With licensure of extended half‐life (EHL) factor products and the changing landscape of available hemophilia products, patients and providers have options for less treatment‐intense prophylaxis. The ...impact of these products in clinical practice to date remains understudied.
We aimed to quantify the use of EHL products in prophylaxis in the US using the ATHN‐dataset, a database of 145 ATHN‐affiliated hemophilia treatment centers (HTCs). Further, we aimed to quantify the impact of EHL on key hemophilia indicators including annualized bleed rates (ABRs), hemophilia joint health scores (HJHS) and quality of life (QOL) metrics. The use of EHL vs standard half‐life (SHL) products in severe hemophilia was compared between June 2018 and March 2019 using the ATHN‐dataset. A cohort of patients was also recruited from seven participating HTCs in order to compare ABR, HJHS and QOL between product classes.
By March 2019 the number of individuals with severe Hemophilia A (SHA) receiving EHLs remained relatively stable (28.4%), whereas the number of prescribed non‐factor products increased to 7.1%, with a diminishing majority of patients (64.0%) continuing to receive SHLs.
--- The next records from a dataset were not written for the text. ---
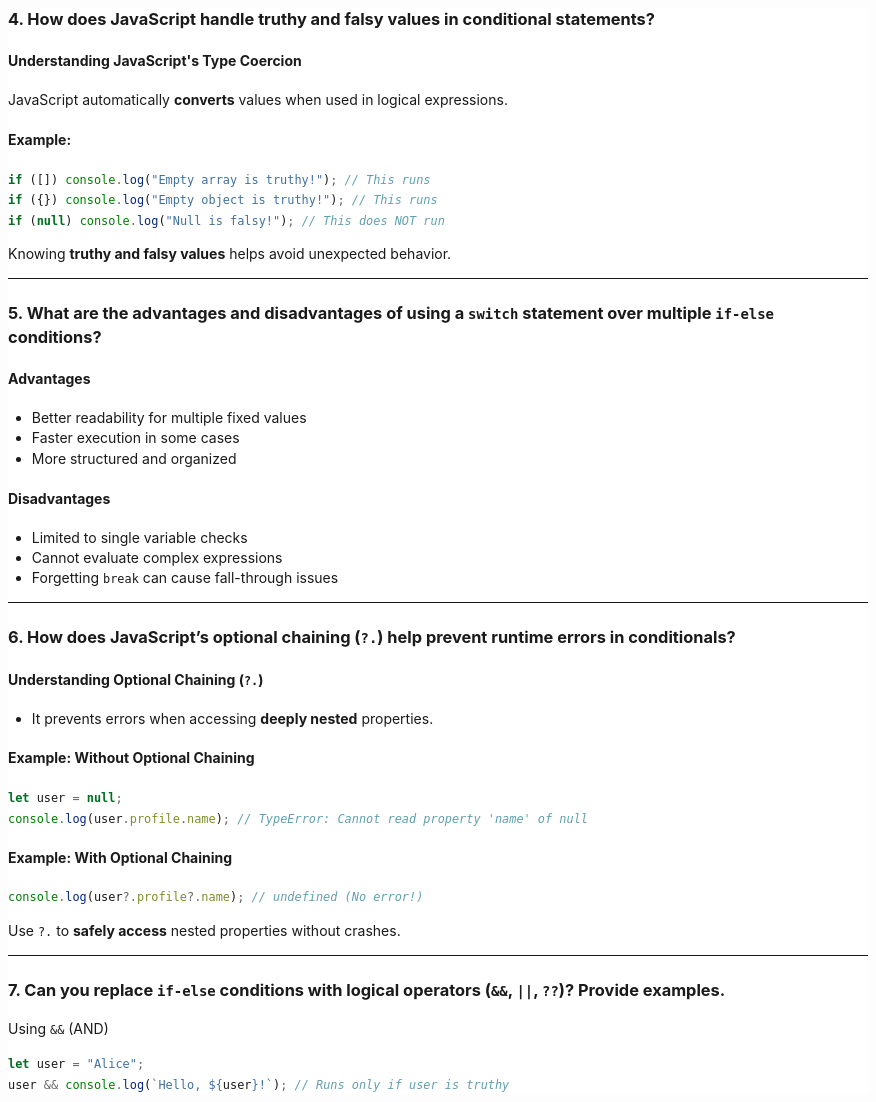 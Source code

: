 
### **4. How does JavaScript handle truthy and falsy values in conditional statements?**  
#### **Understanding JavaScript's Type Coercion**
JavaScript automatically **converts** values when used in logical expressions.

#### **Example:**
```js
if ([]) console.log("Empty array is truthy!"); // This runs
if ({}) console.log("Empty object is truthy!"); // This runs
if (null) console.log("Null is falsy!"); // This does NOT run
```
Knowing **truthy and falsy values** helps avoid unexpected behavior.

---

### **5. What are the advantages and disadvantages of using a `switch` statement over multiple `if-else` conditions?**  
#### **Advantages**
- Better readability for multiple fixed values  
- Faster execution in some cases  
- More structured and organized  

#### **Disadvantages**
- Limited to single variable checks  
- Cannot evaluate complex expressions  
- Forgetting `break` can cause fall-through issues  

---

### **6. How does JavaScript’s optional chaining (`?.`) help prevent runtime errors in conditionals?**  
#### **Understanding Optional Chaining (`?.`)**
- It prevents errors when accessing **deeply nested** properties.

#### **Example: Without Optional Chaining**
```js
let user = null;
console.log(user.profile.name); // TypeError: Cannot read property 'name' of null
```

#### **Example: With Optional Chaining**
```js
console.log(user?.profile?.name); // undefined (No error!)
```
Use `?.` to **safely access** nested properties without crashes.

---

### **7. Can you replace `if-else` conditions with logical operators (`&&`, `||`, `??`)? Provide examples.**  
Using `&&` (AND)
```js
let user = "Alice";
user && console.log(`Hello, ${user}!`); // Runs only if user is truthy
```
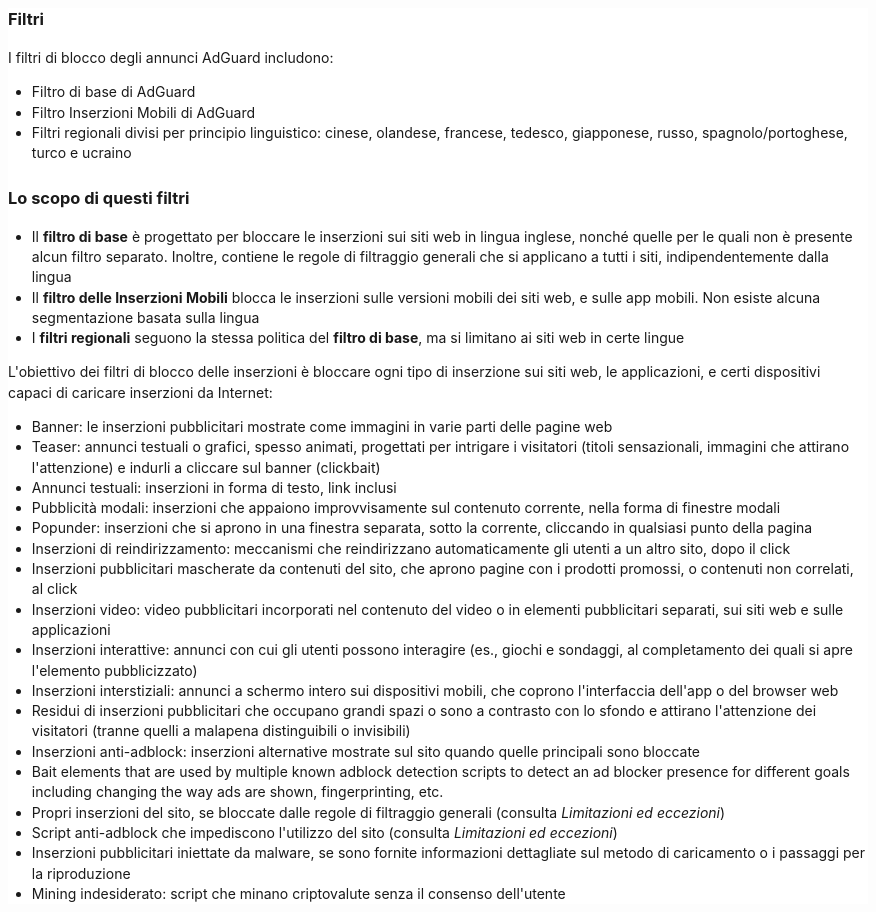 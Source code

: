 ### Filtri

I filtri di blocco degli annunci AdGuard includono:

- Filtro di base di AdGuard
- Filtro Inserzioni Mobili di AdGuard
- Filtri regionali divisi per principio linguistico: cinese, olandese, francese, tedesco, giapponese, russo, spagnolo/portoghese, turco e ucraino

### Lo scopo di questi filtri

- Il **filtro di base** è progettato per bloccare le inserzioni sui siti web in lingua inglese, nonché quelle per le quali non è presente alcun filtro separato. Inoltre, contiene le regole di filtraggio generali che si applicano a tutti i siti, indipendentemente dalla lingua
- Il **filtro delle Inserzioni Mobili** blocca le inserzioni sulle versioni mobili dei siti web, e sulle app mobili. Non esiste alcuna segmentazione basata sulla lingua
- I **filtri regionali** seguono la stessa politica del **filtro di base**, ma si limitano ai siti web in certe lingue

L'obiettivo dei filtri di blocco delle inserzioni è bloccare ogni tipo di inserzione sui siti web, le applicazioni, e certi dispositivi capaci di caricare inserzioni da Internet:

- Banner: le inserzioni pubblicitari mostrate come immagini in varie parti delle pagine web
- Teaser: annunci testuali o grafici, spesso animati, progettati per intrigare i visitatori (titoli sensazionali, immagini che attirano l'attenzione) e indurli a cliccare sul banner (clickbait)
- Annunci testuali: inserzioni in forma di testo, link inclusi
- Pubblicità modali: inserzioni che appaiono improvvisamente sul contenuto corrente, nella forma di finestre modali
- Popunder: inserzioni che si aprono in una finestra separata, sotto la corrente, cliccando in qualsiasi punto della pagina
- Inserzioni di reindirizzamento: meccanismi che reindirizzano automaticamente gli utenti a un altro sito, dopo il click
- Inserzioni pubblicitari mascherate da contenuti del sito, che aprono pagine con i prodotti promossi, o contenuti non correlati, al click
- Inserzioni video: video pubblicitari incorporati nel contenuto del video o in elementi pubblicitari separati, sui siti web e sulle applicazioni
- Inserzioni interattive: annunci con cui gli utenti possono interagire (es., giochi e sondaggi, al completamento dei quali si apre l'elemento pubblicizzato)
- Inserzioni interstiziali: annunci a schermo intero sui dispositivi mobili, che coprono l'interfaccia dell'app o del browser web
- Residui di inserzioni pubblicitari che occupano grandi spazi o sono a contrasto con lo sfondo e attirano l'attenzione dei visitatori (tranne quelli a malapena distinguibili o invisibili)
- Inserzioni anti-adblock: inserzioni alternative mostrate sul sito quando quelle principali sono bloccate
- Bait elements that are used by multiple known adblock detection scripts to detect an ad blocker presence for different goals including changing the way ads are shown, fingerprinting, etc.
- Propri inserzioni del sito, se bloccate dalle regole di filtraggio generali (consulta *Limitazioni ed eccezioni*)
- Script anti-adblock che impediscono l'utilizzo del sito (consulta *Limitazioni ed eccezioni*)
- Inserzioni pubblicitari iniettate da malware, se sono fornite informazioni dettagliate sul metodo di caricamento o i passaggi per la riproduzione
- Mining indesiderato: script che minano criptovalute senza il consenso dell'utente
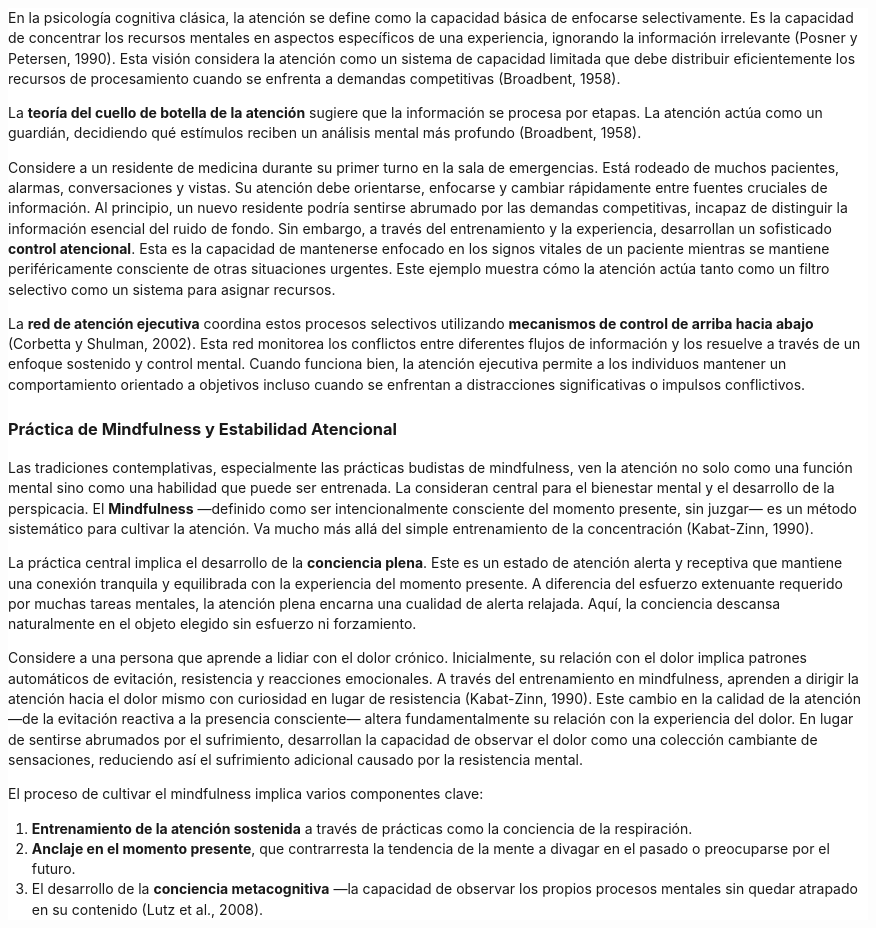 En la psicología cognitiva clásica, la atención se define como la capacidad básica de enfocarse selectivamente. Es la capacidad de concentrar los recursos mentales en aspectos específicos de una experiencia, ignorando la información irrelevante (Posner y Petersen, 1990). Esta visión considera la atención como un sistema de capacidad limitada que debe distribuir eficientemente los recursos de procesamiento cuando se enfrenta a demandas competitivas (Broadbent, 1958).

La **teoría del cuello de botella de la atención** sugiere que la información se procesa por etapas. La atención actúa como un guardián, decidiendo qué estímulos reciben un análisis mental más profundo (Broadbent, 1958).

Considere a un residente de medicina durante su primer turno en la sala de emergencias. Está rodeado de muchos pacientes, alarmas, conversaciones y vistas. Su atención debe orientarse, enfocarse y cambiar rápidamente entre fuentes cruciales de información. Al principio, un nuevo residente podría sentirse abrumado por las demandas competitivas, incapaz de distinguir la información esencial del ruido de fondo. Sin embargo, a través del entrenamiento y la experiencia, desarrollan un sofisticado **control atencional**. Esta es la capacidad de mantenerse enfocado en los signos vitales de un paciente mientras se mantiene periféricamente consciente de otras situaciones urgentes. Este ejemplo muestra cómo la atención actúa tanto como un filtro selectivo como un sistema para asignar recursos.

La **red de atención ejecutiva** coordina estos procesos selectivos utilizando **mecanismos de control de arriba hacia abajo** (Corbetta y Shulman, 2002). Esta red monitorea los conflictos entre diferentes flujos de información y los resuelve a través de un enfoque sostenido y control mental. Cuando funciona bien, la atención ejecutiva permite a los individuos mantener un comportamiento orientado a objetivos incluso cuando se enfrentan a distracciones significativas o impulsos conflictivos.

### Práctica de Mindfulness y Estabilidad Atencional

Las tradiciones contemplativas, especialmente las prácticas budistas de mindfulness, ven la atención no solo como una función mental sino como una habilidad que puede ser entrenada. La consideran central para el bienestar mental y el desarrollo de la perspicacia. El **Mindfulness** —definido como ser intencionalmente consciente del momento presente, sin juzgar— es un método sistemático para cultivar la atención. Va mucho más allá del simple entrenamiento de la concentración (Kabat-Zinn, 1990).

La práctica central implica el desarrollo de la **conciencia plena**. Este es un estado de atención alerta y receptiva que mantiene una conexión tranquila y equilibrada con la experiencia del momento presente. A diferencia del esfuerzo extenuante requerido por muchas tareas mentales, la atención plena encarna una cualidad de alerta relajada. Aquí, la conciencia descansa naturalmente en el objeto elegido sin esfuerzo ni forzamiento.

Considere a una persona que aprende a lidiar con el dolor crónico. Inicialmente, su relación con el dolor implica patrones automáticos de evitación, resistencia y reacciones emocionales. A través del entrenamiento en mindfulness, aprenden a dirigir la atención hacia el dolor mismo con curiosidad en lugar de resistencia (Kabat-Zinn, 1990). Este cambio en la calidad de la atención —de la evitación reactiva a la presencia consciente— altera fundamentalmente su relación con la experiencia del dolor. En lugar de sentirse abrumados por el sufrimiento, desarrollan la capacidad de observar el dolor como una colección cambiante de sensaciones, reduciendo así el sufrimiento adicional causado por la resistencia mental.

El proceso de cultivar el mindfulness implica varios componentes clave:
1.  **Entrenamiento de la atención sostenida** a través de prácticas como la conciencia de la respiración.
2.  **Anclaje en el momento presente**, que contrarresta la tendencia de la mente a divagar en el pasado o preocuparse por el futuro.
3.  El desarrollo de la **conciencia metacognitiva** —la capacidad de observar los propios procesos mentales sin quedar atrapado en su contenido (Lutz et al., 2008).
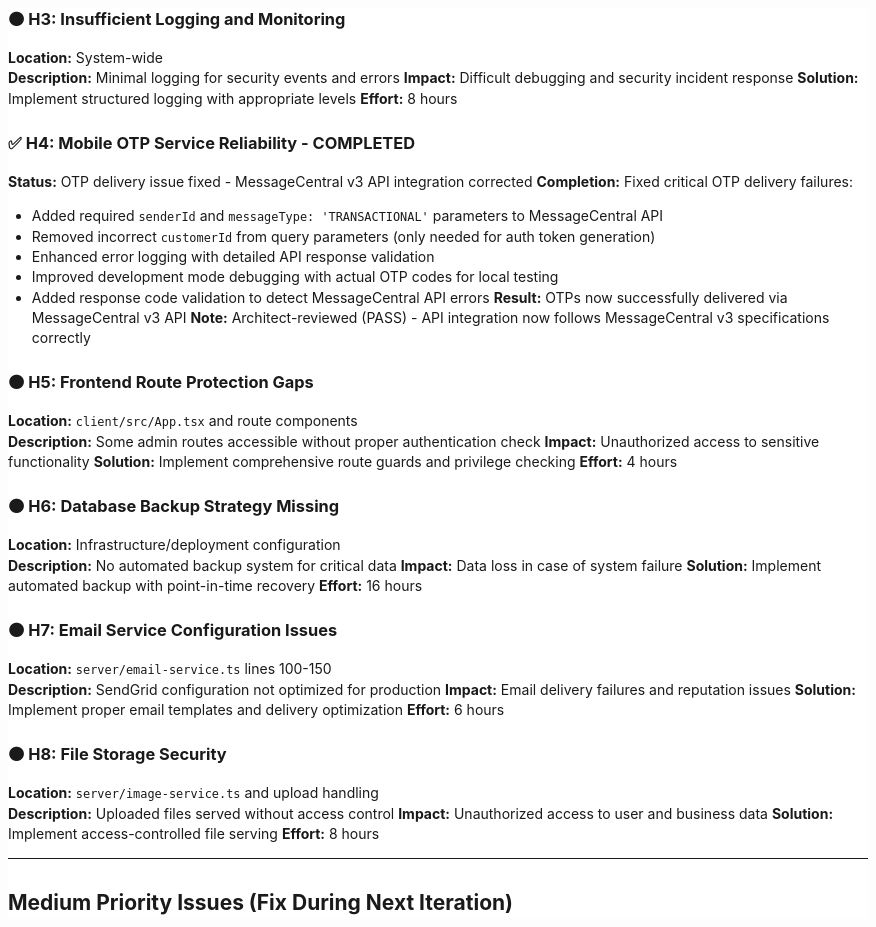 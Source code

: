 ### 🟠 H3: Insufficient Logging and Monitoring
**Location:** System-wide  
**Description:** Minimal logging for security events and errors
**Impact:** Difficult debugging and security incident response
**Solution:** Implement structured logging with appropriate levels
**Effort:** 8 hours

### ✅ H4: Mobile OTP Service Reliability - COMPLETED
**Status:** OTP delivery issue fixed - MessageCentral v3 API integration corrected
**Completion:** Fixed critical OTP delivery failures:
- Added required `senderId` and `messageType: 'TRANSACTIONAL'` parameters to MessageCentral API
- Removed incorrect `customerId` from query parameters (only needed for auth token generation)
- Enhanced error logging with detailed API response validation
- Improved development mode debugging with actual OTP codes for local testing
- Added response code validation to detect MessageCentral API errors
**Result:** OTPs now successfully delivered via MessageCentral v3 API
**Note:** Architect-reviewed (PASS) - API integration now follows MessageCentral v3 specifications correctly

### 🟠 H5: Frontend Route Protection Gaps
**Location:** `client/src/App.tsx` and route components  
**Description:** Some admin routes accessible without proper authentication check
**Impact:** Unauthorized access to sensitive functionality
**Solution:** Implement comprehensive route guards and privilege checking
**Effort:** 4 hours

### 🟠 H6: Database Backup Strategy Missing
**Location:** Infrastructure/deployment configuration  
**Description:** No automated backup system for critical data
**Impact:** Data loss in case of system failure
**Solution:** Implement automated backup with point-in-time recovery
**Effort:** 16 hours

### 🟠 H7: Email Service Configuration Issues
**Location:** `server/email-service.ts` lines 100-150  
**Description:** SendGrid configuration not optimized for production
**Impact:** Email delivery failures and reputation issues
**Solution:** Implement proper email templates and delivery optimization
**Effort:** 6 hours

### 🟠 H8: File Storage Security
**Location:** `server/image-service.ts` and upload handling  
**Description:** Uploaded files served without access control
**Impact:** Unauthorized access to user and business data
**Solution:** Implement access-controlled file serving
**Effort:** 8 hours

---

## Medium Priority Issues (Fix During Next Iteration)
The majority of patients with severe hemophilia B (SHB) received treatment with EHLs including 57.5% by March 2019. There was a trend toward lower ABR with use of EHLs in SHA and SHB, although this did not result in improved HJHS nor QOL.
EHL use in the United States in severe hemophilia continues to increase, although at a slower rate in SHA with the availability of non‐factor therapy. The impact of the EHL therapies in clinical practice should continue to be examined prospectively.